Over the past few years, I’ve used Crowdtangle to identify shady networks of connected pro-MAGA pages, quantify the spread of anti-vaccine misinformation, and spotlight the enormous engagement that some MAGA politicians have received on Facebook. I’ve used the tool to quantify the viral impact of key political moments, like last year’s fight for the Speakership or the train derailment in East Palestine, Ohio. While political engagement on Facebook has been on the decline in recent years, CrowdTangle was still a valuable tool I used on a regular basis, and I’m extremely sad to see it go.
A major step backward
Without this CrowdTangle, Meta will face far less scrutiny from independent journalists and researchers, which will no doubt give their PR flacks a sigh of relief.
As part of their decision to shut down CrowdTangle, the company has offered a consolation prize, providing only university-affiliated researchers with restricted access to a new “Meta Content Library.” According to Casey Newton, there are only about 100 researchers currently with access to that tool. I believe restricting access to their new transparency platform was a bait and switch by Meta - as they know full well that Ivory Tower academics (1) take months to publish their research, (2) are less attuned to the political impact of their work, and (3) prefer burying their findings in lengthy PDFs over shareable news content online.
The end of CrowdTangle is just another example of Meta’s pivot away from politics. They’ve deprioritized political content on Facebook, and have recently said they will make similar moves on Instagram and Threads. They’ve gutted internal teams related to platform integrity, and they are already failing to enforce their own political rules.
If action on their platforms this year causes a major political crisis, I fear we’ll all be less prepared, and the company has already shown it is not willing to “lean in” to solutions.
More reading:
From around the internet:
Generative AI tool Midjourney is blocking users from creating images of Donald Trump and Joe Biden, according to the Associated Press.
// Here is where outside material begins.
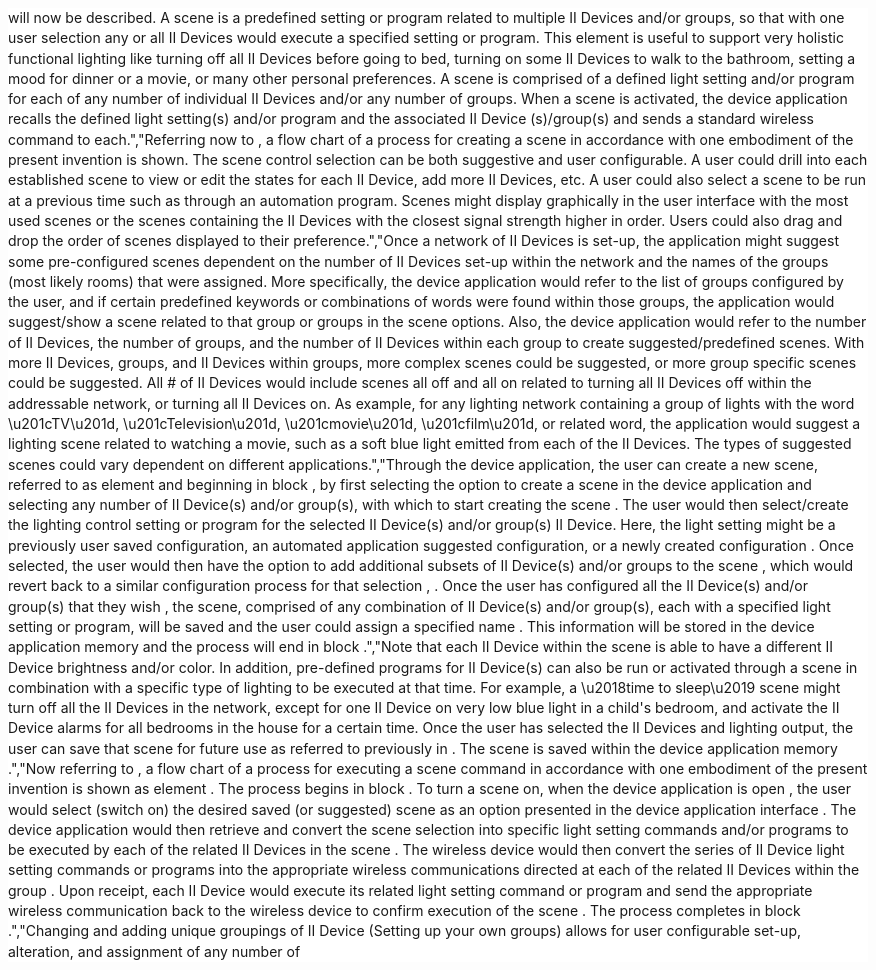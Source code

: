 will now be described. A scene is a predefined setting or program related to multiple II Devices and\/or groups, so that with one user selection any or all II Devices would execute a specified setting or program. This element is useful to support very holistic functional lighting like turning off all II Devices before going to bed, turning on some II Devices to walk to the bathroom, setting a mood for dinner or a movie, or many other personal preferences. A scene is comprised of a defined light setting and\/or program for each of any number of individual II Devices and\/or any number of groups. When a scene is activated, the device application recalls the defined light setting(s) and\/or program and the associated II Device (s)\/group(s) and sends a standard wireless command to each.","Referring now to , a flow chart of a process for creating a scene in accordance with one embodiment of the present invention is shown. The scene control selection can be both suggestive and user configurable. A user could drill into each established scene to view or edit the states for each II Device, add more II Devices, etc. A user could also select a scene to be run at a previous time such as through an automation program. Scenes might display graphically in the user interface with the most used scenes or the scenes containing the II Devices with the closest signal strength higher in order. Users could also drag and drop the order of scenes displayed to their preference.","Once a network of II Devices is set-up, the application might suggest some pre-configured scenes dependent on the number of II Devices set-up within the network and the names of the groups (most likely rooms) that were assigned. More specifically, the device application would refer to the list of groups configured by the user, and if certain predefined keywords or combinations of words were found within those groups, the application would suggest\/show a scene related to that group or groups in the scene options. Also, the device application would refer to the number of II Devices, the number of groups, and the number of II Devices within each group to create suggested\/predefined scenes. With more II Devices, groups, and II Devices within groups, more complex scenes could be suggested, or more group specific scenes could be suggested. All # of II Devices would include scenes all off and all on related to turning all II Devices off within the addressable network, or turning all II Devices on. As example, for any lighting network containing a group of lights with the word \u201cTV\u201d, \u201cTelevision\u201d, \u201cmovie\u201d, \u201cfilm\u201d, or related word, the application would suggest a lighting scene related to watching a movie, such as a soft blue light emitted from each of the II Devices. The types of suggested scenes could vary dependent on different applications.","Through the device application, the user can create a new scene, referred to as element  and beginning in block , by first selecting the option to create a scene in the device application  and selecting any number of II Device(s) and\/or group(s), with which to start creating the scene . The user would then select\/create the lighting control setting or program for the selected II Device(s) and\/or group(s) II Device. Here, the light setting might be a previously user saved configuration, an automated application suggested configuration, or a newly created configuration . Once selected, the user would then have the option to add additional subsets of II Device(s) and\/or groups to the scene , which would revert back to a similar configuration process for that selection , . Once the user has configured all the II Device(s) and\/or group(s) that they wish , the scene, comprised of any combination of II Device(s) and\/or group(s), each with a specified light setting or program, will be saved and the user could assign a specified name . This information will be stored in the device application memory  and the process will end in block .","Note that each II Device within the scene is able to have a different II Device brightness and\/or color. In addition, pre-defined programs for II Device(s) can also be run or activated through a scene in combination with a specific type of lighting to be executed at that time. For example, a \u2018time to sleep\u2019 scene might turn off all the II Devices in the network, except for one II Device on very low blue light in a child's bedroom, and activate the II Device alarms for all bedrooms in the house for a certain time. Once the user has selected the II Devices and lighting output, the user can save that scene for future use as referred to previously in . The scene is saved within the device application memory .","Now referring to , a flow chart of a process for executing a scene command in accordance with one embodiment of the present invention is shown as element . The process begins in block . To turn a scene on, when the device application is open , the user would select (switch on) the desired saved (or suggested) scene as an option presented in the device application interface . The device application would then retrieve and convert the scene selection into specific light setting commands and\/or programs to be executed by each of the related II Devices in the scene . The wireless device would then convert the series of II Device light setting commands or programs into the appropriate wireless communications directed at each of the related II Devices within the group . Upon receipt, each II Device would execute its related light setting command or program and send the appropriate wireless communication back to the wireless device to confirm execution of the scene . The process completes in block .","Changing and adding unique groupings of II Device (Setting up your own groups) allows for user configurable set-up, alteration, and assignment of any number of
Donald Trump decided to make the flip-flop of the century and oppose a ban on TikTok, likely because he wants to drive a wedge between younger voters and President Biden. POLITICO reports that his switch may be related to a corrupt deal with a billionaire backer.
Rep. Jeff Jackson, a digitally savvy Congressman from NC, is facing a pile-on from TikTok users who are criticizing his vote on the TikTok forced sale legislation this week.
Content about Project 2025 (Trump allies’ effort to transform the country and federal government into a right-wing hellscape if he’s elected) has been popping off online.
Ron DeSantis started beef with his one-time friend @LibsofTikTok’s Chaya Raichik on X/Twitter after Raichik allegedly spread misinformation about Florida law.
One more thing: Trump’s Veepstakes take a weird turn
You may remember Kristi Noem, South Dakota’s governor who continues to be desperately clinging to the hope that she might be Trump’s VP pick. Well, she certainly captured some attention this week… just probably not in the way she hoped. Noem posted an absolutely bizarre video that appears to be an ad for a cosmetic dentistry office in Texas.
Noem claims that she had her teeth fixed after they were damaged in a past biking incident, and it is unclear if this video was part of her payment for treatment in any form. #Teethgate seems like it might just be getting started, however: Travelers Advocacy, a consumer advocacy group, is now suing Noem over the lack of proper ad disclosure.